Doc ref: 43009/10 • ECHR ID: 001-115544

Document date: November 29, 2012

Cited paragraphs only

THIRD SECTION

Application no. 43009/10 Khizri AKHADOV against Slovakia lodged on 19 July 2010

STATEMENT OF FACTS

1. The applicant, Mr Khizri Akhadov , is a Russian national, who was born in 1965 and lives in Žilina . He is represented before the Court b y Mr M. Škamla , a lawyer practising in Žilina .

The circumstances of the case

The facts of the case, as submitted by the applicant, may be summarised as follows.

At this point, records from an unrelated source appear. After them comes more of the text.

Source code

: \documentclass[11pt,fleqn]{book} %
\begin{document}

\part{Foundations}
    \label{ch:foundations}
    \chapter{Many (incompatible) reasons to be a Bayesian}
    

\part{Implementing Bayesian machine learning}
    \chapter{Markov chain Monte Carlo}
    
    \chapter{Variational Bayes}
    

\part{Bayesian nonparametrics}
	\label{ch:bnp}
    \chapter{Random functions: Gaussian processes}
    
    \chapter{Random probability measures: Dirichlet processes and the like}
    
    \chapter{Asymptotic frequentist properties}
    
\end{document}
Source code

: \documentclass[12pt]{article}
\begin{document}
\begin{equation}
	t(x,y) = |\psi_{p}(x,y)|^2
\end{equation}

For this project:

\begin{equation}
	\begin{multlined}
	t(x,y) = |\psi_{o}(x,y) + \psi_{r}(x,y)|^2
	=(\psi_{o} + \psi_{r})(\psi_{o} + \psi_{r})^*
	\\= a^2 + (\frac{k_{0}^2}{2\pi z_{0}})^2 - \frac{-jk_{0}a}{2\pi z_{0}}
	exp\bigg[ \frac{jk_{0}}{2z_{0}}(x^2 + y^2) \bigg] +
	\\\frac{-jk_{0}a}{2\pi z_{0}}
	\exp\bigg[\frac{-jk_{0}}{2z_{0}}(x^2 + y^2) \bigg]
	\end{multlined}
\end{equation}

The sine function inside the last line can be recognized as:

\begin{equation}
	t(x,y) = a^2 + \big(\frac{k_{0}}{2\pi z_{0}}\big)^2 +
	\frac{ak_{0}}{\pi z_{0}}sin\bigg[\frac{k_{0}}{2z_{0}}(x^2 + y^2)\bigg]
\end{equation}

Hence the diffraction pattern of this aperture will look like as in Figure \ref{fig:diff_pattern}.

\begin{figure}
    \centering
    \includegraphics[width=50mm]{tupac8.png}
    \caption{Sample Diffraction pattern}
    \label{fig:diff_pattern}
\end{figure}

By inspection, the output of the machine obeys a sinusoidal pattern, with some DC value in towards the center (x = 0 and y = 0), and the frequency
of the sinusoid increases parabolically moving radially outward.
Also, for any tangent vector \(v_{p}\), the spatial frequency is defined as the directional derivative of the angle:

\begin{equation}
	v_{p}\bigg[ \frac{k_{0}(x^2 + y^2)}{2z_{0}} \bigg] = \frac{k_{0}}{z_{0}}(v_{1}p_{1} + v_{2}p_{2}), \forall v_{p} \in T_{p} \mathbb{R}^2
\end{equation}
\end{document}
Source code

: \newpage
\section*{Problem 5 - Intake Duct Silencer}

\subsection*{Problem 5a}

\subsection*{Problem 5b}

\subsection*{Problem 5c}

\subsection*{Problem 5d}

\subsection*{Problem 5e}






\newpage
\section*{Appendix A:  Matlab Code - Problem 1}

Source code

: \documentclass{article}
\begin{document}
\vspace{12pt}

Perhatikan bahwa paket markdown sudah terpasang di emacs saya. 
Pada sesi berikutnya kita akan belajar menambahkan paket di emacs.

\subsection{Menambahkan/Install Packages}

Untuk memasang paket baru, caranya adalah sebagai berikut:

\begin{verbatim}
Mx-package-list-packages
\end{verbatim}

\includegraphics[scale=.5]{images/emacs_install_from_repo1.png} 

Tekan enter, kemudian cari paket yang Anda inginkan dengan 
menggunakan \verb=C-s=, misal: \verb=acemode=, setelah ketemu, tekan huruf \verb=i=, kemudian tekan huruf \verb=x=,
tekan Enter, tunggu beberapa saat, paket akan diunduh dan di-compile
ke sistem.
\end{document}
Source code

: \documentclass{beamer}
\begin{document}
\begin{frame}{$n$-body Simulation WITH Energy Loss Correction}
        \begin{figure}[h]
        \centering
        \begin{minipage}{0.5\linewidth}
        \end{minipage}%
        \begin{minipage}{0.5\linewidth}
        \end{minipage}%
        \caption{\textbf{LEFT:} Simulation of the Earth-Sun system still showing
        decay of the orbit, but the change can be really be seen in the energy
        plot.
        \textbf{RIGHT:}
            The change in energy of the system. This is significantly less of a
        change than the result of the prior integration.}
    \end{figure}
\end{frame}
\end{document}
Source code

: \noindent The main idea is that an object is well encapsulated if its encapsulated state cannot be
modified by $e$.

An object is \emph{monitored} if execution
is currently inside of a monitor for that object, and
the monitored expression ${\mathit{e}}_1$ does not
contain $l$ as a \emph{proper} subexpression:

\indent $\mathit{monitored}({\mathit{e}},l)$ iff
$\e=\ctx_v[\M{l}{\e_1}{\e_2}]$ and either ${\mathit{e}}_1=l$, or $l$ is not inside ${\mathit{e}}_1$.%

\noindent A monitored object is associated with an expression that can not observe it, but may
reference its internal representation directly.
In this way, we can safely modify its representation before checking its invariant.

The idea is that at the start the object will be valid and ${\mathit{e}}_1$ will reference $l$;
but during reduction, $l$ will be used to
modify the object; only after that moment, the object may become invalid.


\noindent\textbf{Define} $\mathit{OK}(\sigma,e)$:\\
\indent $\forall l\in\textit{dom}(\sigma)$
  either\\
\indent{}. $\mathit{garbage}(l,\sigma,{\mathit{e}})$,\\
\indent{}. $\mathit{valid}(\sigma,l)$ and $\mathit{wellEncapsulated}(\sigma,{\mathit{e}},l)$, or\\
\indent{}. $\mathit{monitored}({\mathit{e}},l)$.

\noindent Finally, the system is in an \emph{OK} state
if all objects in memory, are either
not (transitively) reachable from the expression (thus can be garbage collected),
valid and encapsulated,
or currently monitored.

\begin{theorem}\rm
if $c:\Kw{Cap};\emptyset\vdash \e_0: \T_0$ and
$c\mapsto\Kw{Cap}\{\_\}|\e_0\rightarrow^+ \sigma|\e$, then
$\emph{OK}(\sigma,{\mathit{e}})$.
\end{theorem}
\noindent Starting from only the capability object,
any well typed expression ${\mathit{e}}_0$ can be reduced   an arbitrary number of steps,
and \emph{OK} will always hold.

2. On 26 June 2009 the applicant presented himself to the Asylum Authority in Gbely with the intention to apply for asylum in Slovakia . From there, he was escorted to Bratislava Department of Foreigners Police, where he arrived at round 3 p.m. Following a questioning, on the same day, the Foreigners Police decided to detain him. It was found, inter alia , that the applicant was staying in Slovakia without a valid travel document and any lawful title, and despite a previous decision to expel him from Slovakia and ban him from returning there for five years.

3. Under the order of 26 June 2009, the applicant was detained in the Medveďov detention centre.

4. On 13 July 2009 the applicant lodged an application with the Trnava Regional Court ( Krajský súd ) for a judicial review of the order of 26 June 2009, challenging the assessment of the fact and interpretation and application of the law by the police.

5. On 13 August 2009 the claim was dismissed on the basis of the parties ’ written pleadings as well as oral submissions at a haring, at which the applicant had been represented by a lawyer. The applicant himself had neither been present nor invited. The written version of the judgment was sent out on 27 August and served on the applicant on 7 September 2009.

6. On 2 November 2009 the applicant lodged a complaint with the Constitutional Court ( Ústavný súd ) relying on Articles 127 of the Constitution (individual complaint) and 5 § 4 (speedy review of the lawfulness of detention) of the Convention and contesting the length of the proceedings in respect of his application of 13 July 2009.

7. On 16 December 2009 the Constitutional Court declared the complaint inadmissible as being manifestly ill founded. It observed that the Regional Court had afforded the police as much as 15 days to submit observations in reply to the applicant ’ s claim and held that such a period was disproportionately long.

However, overall, the decision-making process in respect of the applicant ’ s claim had only lasted 29 days, and not 31 days, as argued by the applicant. In that respect, the Constitutional Court observed that his claim of 13 July 2009 had only reached the Regional Court on 16 July 2009, and that the applicant had constructively learned of the Regional Court ’ s judgement through the intermediary of his lawyer ri ght at the hearing of 13 August 2009, at which the lawyer had been present.

The written version of the Constitutional Court ’ s decision was served on the applicant on 21 January 2010.

COMPLAINT

8. The applicant complains under Article 5 § 4 of the Convention that the length of the proceedings in respect of his claim of 13 July 2009 had been incompatible with the requirement of a “speedy” review.

QUESTIONS TO THE PARTIES

Was the procedure by which the applicant sought to challenge the lawfulness of his detention in conformity with Article 5 § 4 of the Convention?

In particular, did the length of the proceedings in the present case, by which the applicant sought to challenge the lawfulness of his detention, comply with the “speed” requirement of that Article?